Baby A was the wiggliest! Big head and little arms and leg buds!


   After he sat me up he answered any questions we had for the next 15 minutes or so.  He told me to be prepared for bedrest anytime after 24 weeks and I guess my eyes got huge and he laughed.  He explained that bedrest becomes a good option for extending their lives by 24 weeks because they are viable outside the womb then.  Meaning, if I came in at 26 weeks having contractions, a week or so of bedrest and drugs could keep them in there but if they were born they would survive with NICU. But if I came in at 19 weeks with contractions, bedrest isn't going to help anything.  He said he has no intentions of doing bedrest at all because I am young and, so far, (knock on wood) complication-free.  We discussed the high likeliness that I will have a C-section because a normal birth with twins would mean everything had to line up perfectly; both heads down, both heartrates in normal range etc.  Our next step is to have another sonogram at 12 weeks to check the babies for a couple of possible defects and take a blood test to check for any genetic abnormalities.  So October 6th...we get to see them again!!!
   They are about the size of strawberries and they are definitely making their presence known.  Very few of my pants fit and I tried on a dress the other day right after dinner and I looked 4 months along.
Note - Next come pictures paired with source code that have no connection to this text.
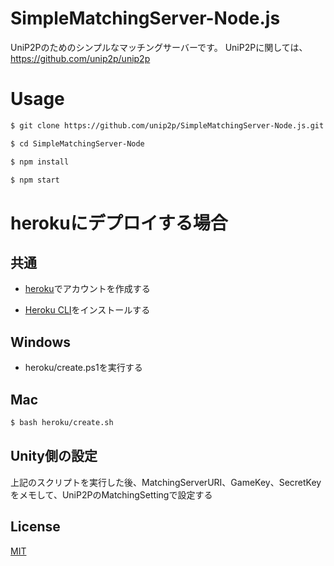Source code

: # SimpleMatchingServer-Node.js
UniP2Pのためのシンプルなマッチングサーバーです。
UniP2Pに関しては、https://github.com/unip2p/unip2p

# Usage
```bash
$ git clone https://github.com/unip2p/SimpleMatchingServer-Node.js.git

$ cd SimpleMatchingServer-Node

$ npm install

$ npm start
```

# herokuにデプロイする場合

## 共通
- [heroku](https://heroku.com)でアカウントを作成する

- [Heroku CLI](https://devcenter.heroku.com/articles/heroku-cli)をインストールする

## Windows
- heroku/create.ps1を実行する

## Mac
```bash
$ bash heroku/create.sh
```

## Unity側の設定
上記のスクリプトを実行した後、MatchingServerURI、GameKey、SecretKeyをメモして、UniP2PのMatchingSettingで設定する

## License

  [MIT](LICENSE)
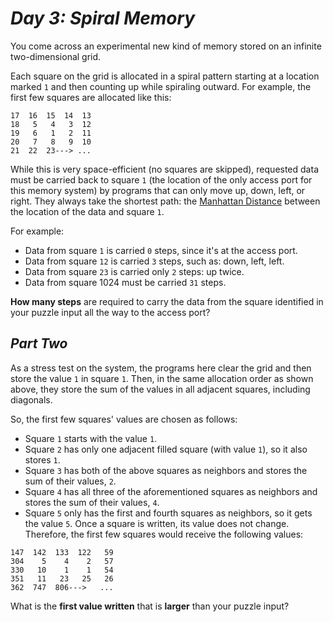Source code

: # ***Day 3: Spiral Memory***

You come across an experimental new kind of memory stored on an infinite two-dimensional grid.

Each square on the grid is allocated in a spiral pattern starting at a location marked `1` and then counting up while spiraling outward. For example, the first few squares are allocated like this:
```
17  16  15  14  13
18   5   4   3  12
19   6   1   2  11
20   7   8   9  10
21  22  23---> ...
```

While this is very space-efficient (no squares are skipped), requested data must be carried back to square `1` (the location of the only access port for this memory system) by programs that can only move up, down, left, or right. They always take the shortest path: the [Manhattan Distance](https://en.wikipedia.org/wiki/Taxicab_geometry) between the location of the data and square `1`.

For example:

- Data from square `1` is carried `0` steps, since it's at the access port.
- Data from square `12` is carried `3` steps, such as: down, left, left.
- Data from square `23` is carried only `2` steps: up twice.
- Data from square 1024 must be carried `31` steps.

**How many steps** are required to carry the data from the square identified in your puzzle input all the way to the access port?


## ***Part Two***

As a stress test on the system, the programs here clear the grid and then store the value `1` in square `1`. Then, in the same allocation order as shown above, they store the sum of the values in all adjacent squares, including diagonals.

So, the first few squares' values are chosen as follows:

- Square `1` starts with the value `1`.
- Square `2` has only one adjacent filled square (with value `1`), so it also stores `1`.
- Square `3` has both of the above squares as neighbors and stores the sum of their values, `2`.
- Square `4` has all three of the aforementioned squares as neighbors and stores the sum of their values, `4`.
- Square `5` only has the first and fourth squares as neighbors, so it gets the value `5`.
Once a square is written, its value does not change. Therefore, the first few squares would receive the following values:
```
147  142  133  122   59
304    5    4    2   57
330   10    1    1   54
351   11   23   25   26
362  747  806--->   ...
```

What is the **first value written** that is **larger** than your puzzle input?

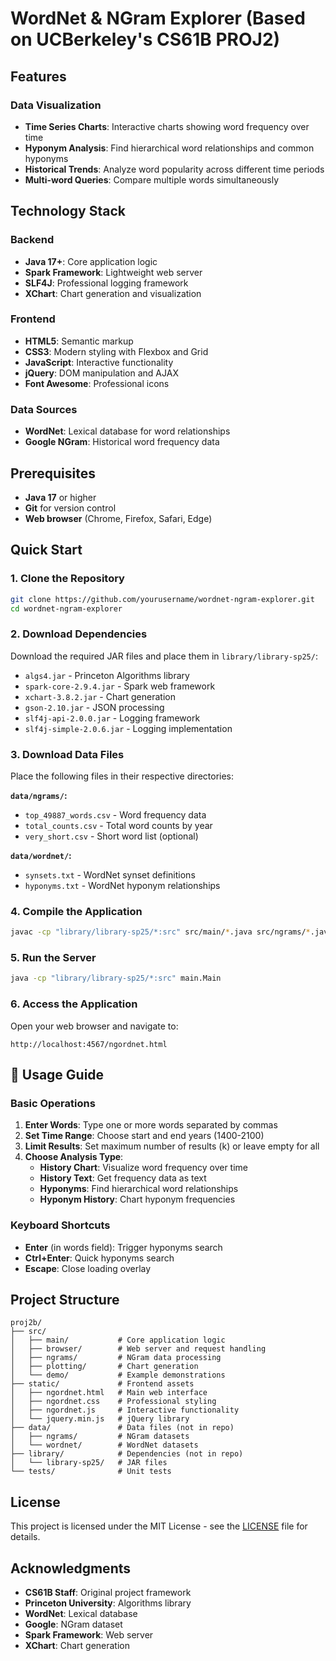 # WordNet & NGram Explorer (Based on UCBerkeley's CS61B PROJ2)


## Features

### **Data Visualization**
- **Time Series Charts**: Interactive charts showing word frequency over time
- **Hyponym Analysis**: Find hierarchical word relationships and common hyponyms
- **Historical Trends**: Analyze word popularity across different time periods
- **Multi-word Queries**: Compare multiple words simultaneously



## Technology Stack

### **Backend**
- **Java 17+**: Core application logic
- **Spark Framework**: Lightweight web server
- **SLF4J**: Professional logging framework
- **XChart**: Chart generation and visualization

### **Frontend**
- **HTML5**: Semantic markup
- **CSS3**: Modern styling with Flexbox and Grid
- **JavaScript**: Interactive functionality
- **jQuery**: DOM manipulation and AJAX
- **Font Awesome**: Professional icons

### **Data Sources**
- **WordNet**: Lexical database for word relationships
- **Google NGram**: Historical word frequency data

## Prerequisites

- **Java 17** or higher
- **Git** for version control
- **Web browser** (Chrome, Firefox, Safari, Edge)

## Quick Start

### 1. **Clone the Repository**
```bash
git clone https://github.com/yourusername/wordnet-ngram-explorer.git
cd wordnet-ngram-explorer
```

### 2. **Download Dependencies**
Download the required JAR files and place them in `library/library-sp25/`:
- `algs4.jar` - Princeton Algorithms library
- `spark-core-2.9.4.jar` - Spark web framework
- `xchart-3.8.2.jar` - Chart generation
- `gson-2.10.jar` - JSON processing
- `slf4j-api-2.0.0.jar` - Logging framework
- `slf4j-simple-2.0.6.jar` - Logging implementation

### 3. **Download Data Files**
Place the following files in their respective directories:

**`data/ngrams/`:**
- `top_49887_words.csv` - Word frequency data
- `total_counts.csv` - Total word counts by year
- `very_short.csv` - Short word list (optional)

**`data/wordnet/`:**
- `synsets.txt` - WordNet synset definitions
- `hyponyms.txt` - WordNet hyponym relationships

### 4. **Compile the Application**
```bash
javac -cp "library/library-sp25/*:src" src/main/*.java src/ngrams/*.java src/plotting/*.java src/browser/*.java
```

### 5. **Run the Server**
```bash
java -cp "library/library-sp25/*:src" main.Main
```

### 6. **Access the Application**
Open your web browser and navigate to:
```
http://localhost:4567/ngordnet.html
```

## 📖 Usage Guide

### **Basic Operations**

1. **Enter Words**: Type one or more words separated by commas
2. **Set Time Range**: Choose start and end years (1400-2100)
3. **Limit Results**: Set maximum number of results (k) or leave empty for all
4. **Choose Analysis Type**:
   - **History Chart**: Visualize word frequency over time
   - **History Text**: Get frequency data as text
   - **Hyponyms**: Find hierarchical word relationships
   - **Hyponym History**: Chart hyponym frequencies

### **Keyboard Shortcuts**
- **Enter** (in words field): Trigger hyponyms search
- **Ctrl+Enter**: Quick hyponyms search
- **Escape**: Close loading overlay

## Project Structure

```
proj2b/
├── src/
│   ├── main/           # Core application logic
│   ├── browser/        # Web server and request handling
│   ├── ngrams/         # NGram data processing
│   ├── plotting/       # Chart generation
│   └── demo/           # Example demonstrations
├── static/             # Frontend assets
│   ├── ngordnet.html   # Main web interface
│   ├── ngordnet.css    # Professional styling
│   ├── ngordnet.js     # Interactive functionality
│   └── jquery.min.js   # jQuery library
├── data/               # Data files (not in repo)
│   ├── ngrams/         # NGram datasets
│   └── wordnet/        # WordNet datasets
├── library/            # Dependencies (not in repo)
│   └── library-sp25/   # JAR files
└── tests/              # Unit tests
```


## License

This project is licensed under the MIT License - see the [LICENSE](LICENSE) file for details.

## Acknowledgments

- **CS61B Staff**: Original project framework
- **Princeton University**: Algorithms library
- **WordNet**: Lexical database
- **Google**: NGram dataset
- **Spark Framework**: Web server
- **XChart**: Chart generation
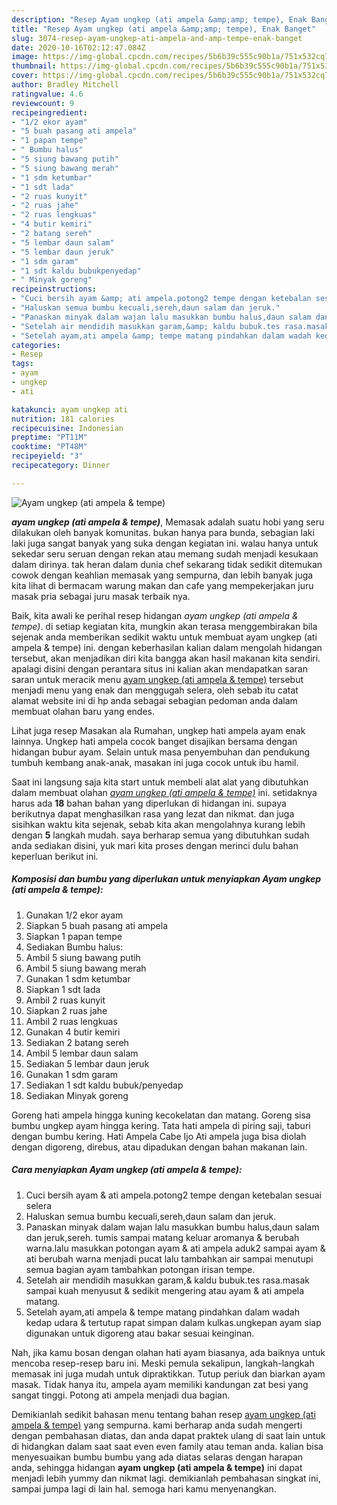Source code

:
 ```yaml
---
description: "Resep Ayam ungkep (ati ampela &amp;amp; tempe), Enak Banget"
title: "Resep Ayam ungkep (ati ampela &amp;amp; tempe), Enak Banget"
slug: 3074-resep-ayam-ungkep-ati-ampela-and-amp-tempe-enak-banget
date: 2020-10-16T02:12:47.084Z
image: https://img-global.cpcdn.com/recipes/5b6b39c555c90b1a/751x532cq70/ayam-ungkep-ati-ampela-tempe-foto-resep-utama.jpg
thumbnail: https://img-global.cpcdn.com/recipes/5b6b39c555c90b1a/751x532cq70/ayam-ungkep-ati-ampela-tempe-foto-resep-utama.jpg
cover: https://img-global.cpcdn.com/recipes/5b6b39c555c90b1a/751x532cq70/ayam-ungkep-ati-ampela-tempe-foto-resep-utama.jpg
author: Bradley Mitchell
ratingvalue: 4.6
reviewcount: 9
recipeingredient:
- "1/2 ekor ayam"
- "5 buah pasang ati ampela"
- "1 papan tempe"
- " Bumbu halus"
- "5 siung bawang putih"
- "5 siung bawang merah"
- "1 sdm ketumbar"
- "1 sdt lada"
- "2 ruas kunyit"
- "2 ruas jahe"
- "2 ruas lengkuas"
- "4 butir kemiri"
- "2 batang sereh"
- "5 lembar daun salam"
- "5 lembar daun jeruk"
- "1 sdm garam"
- "1 sdt kaldu bubukpenyedap"
- " Minyak goreng"
recipeinstructions:
- "Cuci bersih ayam &amp; ati ampela.potong2 tempe dengan ketebalan sesuai selera"
- "Haluskan semua bumbu kecuali,sereh,daun salam dan jeruk."
- "Panaskan minyak dalam wajan lalu masukkan bumbu halus,daun salam dan jeruk,sereh. tumis sampai matang keluar aromanya &amp; berubah warna.lalu masukkan potongan ayam &amp; ati ampela aduk2 sampai ayam &amp; ati berubah warna menjadi pucat lalu tambahkan air sampai menutupi semua bagian ayam tambahkan potongan irisan tempe."
- "Setelah air mendidih masukkan garam,&amp; kaldu bubuk.tes rasa.masak sampai kuah menyusut &amp; sedikit mengering atau ayam &amp; ati ampela matang."
- "Setelah ayam,ati ampela &amp; tempe matang pindahkan dalam wadah kedap udara &amp; tertutup rapat simpan dalam kulkas.ungkepan ayam siap digunakan untuk digoreng atau bakar sesuai keinginan."
categories:
- Resep
tags:
- ayam
- ungkep
- ati

katakunci: ayam ungkep ati 
nutrition: 181 calories
recipecuisine: Indonesian
preptime: "PT11M"
cooktime: "PT48M"
recipeyield: "3"
recipecategory: Dinner

---
```



![Ayam ungkep (ati ampela &amp; tempe)](https://img-global.cpcdn.com/recipes/5b6b39c555c90b1a/751x532cq70/ayam-ungkep-ati-ampela-tempe-foto-resep-utama.jpg)

<b><i>ayam ungkep (ati ampela &amp; tempe)</i></b>, Memasak adalah suatu hobi yang seru dilakukan oleh banyak komunitas. bukan hanya para bunda, sebagian laki laki juga sangat banyak yang suka dengan kegiatan ini. walau hanya untuk sekedar seru seruan dengan rekan atau memang sudah menjadi kesukaan dalam dirinya. tak heran dalam dunia chef sekarang tidak sedikit ditemukan cowok dengan keahlian memasak yang sempurna, dan lebih banyak juga kita lihat di bermacam warung makan dan cafe yang mempekerjakan juru masak pria sebagai juru masak terbaik nya.

Baik, kita awali ke perihal resep hidangan <i>ayam ungkep (ati ampela &amp; tempe)</i>. di setiap kegiatan kita, mungkin akan terasa menggembirakan bila sejenak anda memberikan sedikit waktu untuk membuat ayam ungkep (ati ampela &amp; tempe) ini. dengan keberhasilan kalian dalam mengolah hidangan tersebut, akan menjadikan diri kita bangga akan hasil makanan kita sendiri. apalagi disini dengan perantara situs ini kalian akan mendapatkan saran saran untuk meracik menu <u>ayam ungkep (ati ampela &amp; tempe)</u> tersebut menjadi menu yang enak dan menggugah selera, oleh sebab itu catat alamat website ini di hp anda sebagai sebagian pedoman anda dalam membuat olahan baru yang endes.

Lihat juga resep Masakan ala Rumahan, ungkep hati ampela ayam enak lainnya. Ungkep hati ampela cocok banget disajikan bersama dengan hidangan bubur ayam. Selain untuk masa penyembuhan dan pendukung tumbuh kembang anak-anak, masakan ini juga cocok untuk ibu hamil.


Saat ini langsung saja kita start untuk membeli alat alat yang dibutuhkan dalam membuat olahan <u><i>ayam ungkep (ati ampela &amp; tempe)</i></u> ini. setidaknya harus ada <b>18</b> bahan bahan yang diperlukan di hidangan ini. supaya berikutnya dapat menghasilkan rasa yang lezat dan nikmat. dan juga sisihkan waktu kita sejenak, sebab kita akan mengolahnya kurang lebih dengan <b>5</b> langkah mudah. saya berharap semua yang dibutuhkan sudah anda sediakan disini, yuk mari kita proses dengan merinci dulu bahan keperluan berikut ini.

<!--inarticleads1-->

##### Komposisi dan bumbu yang diperlukan untuk menyiapkan Ayam ungkep (ati ampela &amp; tempe):

1. Gunakan 1/2 ekor ayam
1. Siapkan 5 buah pasang ati ampela
1. Siapkan 1 papan tempe
1. Sediakan  Bumbu halus:
1. Ambil 5 siung bawang putih
1. Ambil 5 siung bawang merah
1. Gunakan 1 sdm ketumbar
1. Siapkan 1 sdt lada
1. Ambil 2 ruas kunyit
1. Siapkan 2 ruas jahe
1. Ambil 2 ruas lengkuas
1. Gunakan 4 butir kemiri
1. Sediakan 2 batang sereh
1. Ambil 5 lembar daun salam
1. Sediakan 5 lembar daun jeruk
1. Gunakan 1 sdm garam
1. Sediakan 1 sdt kaldu bubuk/penyedap
1. Sediakan  Minyak goreng


Goreng hati ampela hingga kuning kecokelatan dan matang. Goreng sisa bumbu ungkep ayam hingga kering. Tata hati ampela di piring saji, taburi dengan bumbu kering. Hati Ampela Cabe Ijo Ati ampela juga bisa diolah dengan digoreng, direbus, atau dipadukan dengan bahan makanan lain. 

<!--inarticleads2-->

##### Cara menyiapkan Ayam ungkep (ati ampela &amp; tempe):

1. Cuci bersih ayam &amp; ati ampela.potong2 tempe dengan ketebalan sesuai selera
1. Haluskan semua bumbu kecuali,sereh,daun salam dan jeruk.
1. Panaskan minyak dalam wajan lalu masukkan bumbu halus,daun salam dan jeruk,sereh. tumis sampai matang keluar aromanya &amp; berubah warna.lalu masukkan potongan ayam &amp; ati ampela aduk2 sampai ayam &amp; ati berubah warna menjadi pucat lalu tambahkan air sampai menutupi semua bagian ayam tambahkan potongan irisan tempe.
1. Setelah air mendidih masukkan garam,&amp; kaldu bubuk.tes rasa.masak sampai kuah menyusut &amp; sedikit mengering atau ayam &amp; ati ampela matang.
1. Setelah ayam,ati ampela &amp; tempe matang pindahkan dalam wadah kedap udara &amp; tertutup rapat simpan dalam kulkas.ungkepan ayam siap digunakan untuk digoreng atau bakar sesuai keinginan.


Nah, jika kamu bosan dengan olahan hati ayam biasanya, ada baiknya untuk mencoba resep-resep baru ini. Meski pemula sekalipun, langkah-langkah memasak ini juga mudah untuk dipraktikkan. Tutup periuk dan biarkan ayam masak. Tidak hanya itu, ampela ayam memiliki kandungan zat besi yang sangat tinggi. Potong ati ampela menjadi dua bagian. 

Demikianlah sedikit bahasan menu tentang bahan resep <u>ayam ungkep (ati ampela &amp; tempe)</u> yang sempurna. kami berharap anda sudah mengerti dengan pembahasan diatas, dan anda dapat praktek ulang di saat lain untuk di hidangkan dalam saat saat even even family atau teman anda. kalian bisa menyesuaikan bumbu bumbu yang ada diatas selaras dengan harapan anda, sehingga hidangan <b>ayam ungkep (ati ampela &amp; tempe)</b> ini dapat menjadi lebih yummy dan nikmat lagi. demikianlah pembahasan singkat ini, sampai jumpa lagi di lain hal. semoga hari kamu menyenangkan.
I am clearly not prepared for the speed with which I am going to be growing. It got me thinking, anyone that knows me knows I am a planner. Its a gift and a curse at times.  I feel so strongly that God sent me these TWO babies to make me finally realize that planning is a waste in a lot of areas of life.  All my wonderful ideas of how life would be when we finally had a baby and the walks we would take and the playdates and the beautiful, serene, natural delivery we would have....all.out.the.window!  We will probably have a C-section and everything I have read on parenting twins says the first year is about survival and that two infants needing your constant attention at the same time, not to mention at the same time in your wallet....well, like I said.  Plans are shot to hell...now it is more like anything goes and I think it will be my greatest test.  But I think I am ready!!!!

Monday, September 1, 2014

To my wonderful Mason...


   This guy right here....
 

is AMAZING.  I have been less than enjoyable these last two weeks and most days he is making his own meals, doing his own laundry, and taking care of our pups while I lay in bed or on the bathroom floor.  He has cleaned up after my puking episodes, brought me sprite and ginger ale in bed, gone out and got me Gatorade or crackers, all the while working his full time job AND his second job with our landscaping business.  In the moments when my head starts to spin because we are having TWINS he tells me all will be well and how blessed we are to have made these two little lives.  I know he is bored and tired of staring at the 4 walls of this house or watching me sleep but he rarely complains. Last night, he drove an hour and 20 minutes to the Cheesecake Factory to get us me red velvet cheesecake.  This morning, he crawled out of bed before I woke up and went to 7-11 to get me more of my latest obsession, IBC root beer in a glass bottle!  I always knew he would make a great dad and he is living up to that reputation even before they are born.  I love you babe, thanks for being you!!!